Die Dekorationen und Kostüme, von ersten Künstlern entworfen, von Walter Kollo, Fred Raymond u.a. musikalisch temperamentvoll und schmissig illustriert, am Dirigentenpult, im innigsten Einvernehmen mit den Künstlern, Kapellmeister Oskar Jerochnik, nimmt die Revue mit zwei artistischen Spitzenleistungen, den 3 Flying-Flacovis, mit ihren nervenspannenden Darbietungen am Sturztrapez, und Sun, dem urkomischen Jongleur, ihren Auftakt.
With the advent of talkies, a new field of activity was opened for Ernst Neubach, and soon he was not only busy as a lyricist or screenwriter but found more and more engagements as a film director and above all as a producer.
“Ein Lied geht um die Welt”
In Südwestfunk Radio’s film show in 1958, Neubach recounted how he met the famous singer Joseph Schmidt in director Richard Oswald’s apartment in 1932. Soon, a fruitful collaboration began between the two men, resulting in several films. It was Neubach who came up with the idea of using biographical aspects to find a suitable film role for the short-statured Schmidt in his first film as a leading actor. Due to Schmidt’s enormous popularity, the title ‘The People’s Singer’ was soon agreed upon – without, however, taking censorship into account. As a Jew, Schmidt was unthinkable as the people’s singer. The film could only be completed and screened because a song composed by Hans May, with lyrics by Neubach, was chosen as the title and sung by Schmidt in the film instead.
Ein Lied geht um die Welt (“A Song Goes Around the World”) premiered at the Ufa-Palast am Zoo on 9 May 1933, and it was a major event. Josef Goebbels, who attended the entire screening with his entourage, was a great admirer of Schmidt, and, according to Neubach, he made the singer a huge offer if he remained on the radio, promising to make him an honorary Aryan. The next day, Schmidt escaped from Berlin. It was the day of the book burning. The film remained in cinemas and was an enormous box office success; it was only in 1937 that it was banned.
Like many other Jewish performers, composers and authors who had been drawn to the pulsating cultural metropolis that was Berlin in the 1920s and who were forced to leave Germany after the Nazi rise to power, Ernst Neubach returned to the Austrian capital in 1934. In the years before the Anschluss he was busy making films, mostly with his Donaufilm Gesellschaft in which he was active as an author, director and producer.
“Dokumentarischer Roman eines Heimatlosen”
After the Anschluss, on the night of 13 March 1938, Neubach barely managed to escape to Switzerland and from there to Paris, where he found refuge and met a man again whom he had a lot to be grateful for: Albert Göring, Hermann Göring’s younger brother, who had helped numerous people persecuted by the Nazis and who now supported Neubach again.
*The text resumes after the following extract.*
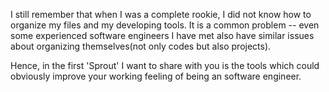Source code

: I still remember that when I was a complete rookie, I did not know how to organize my files and my developing tools.   It is a common problem -- even some  experienced software engineers I have met also have similar issues about organizing themselves(not only codes but also projects). 

Hence, in the first 'Sprout' I want to share with you is the tools which could obviously improve your working feeling of being an software engineer.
Many years later, in 1962, Neubach was the first to write about Albert Göring’s good deeds, in the German weekly Aktuell.
Neubach described his experiences during his escape and subsequent exile in only slightly disguised form in his book Flugsand – Dokumentarischer Roman eines Heimatlosen (“Quicksand – The Documentary Novel of a Displaced Person”), which was published in Zurich in 1945 and in a French version in his own translation in Lausanne in the same year. Although the main character in the book is a textile expert called Josef Berger, he spends most of his time in Paris among émigré filmmakers. The names of some of the film personalities mentioned in the book can easily be deciphered such as that of the producer Gregor Rabinowitsch, who is called Mr Gregorowitsch in Flugsand; and Harry Sokal, who made some mountain films with Leni Riefenstahl, is easily recognisable in Harry Lakos.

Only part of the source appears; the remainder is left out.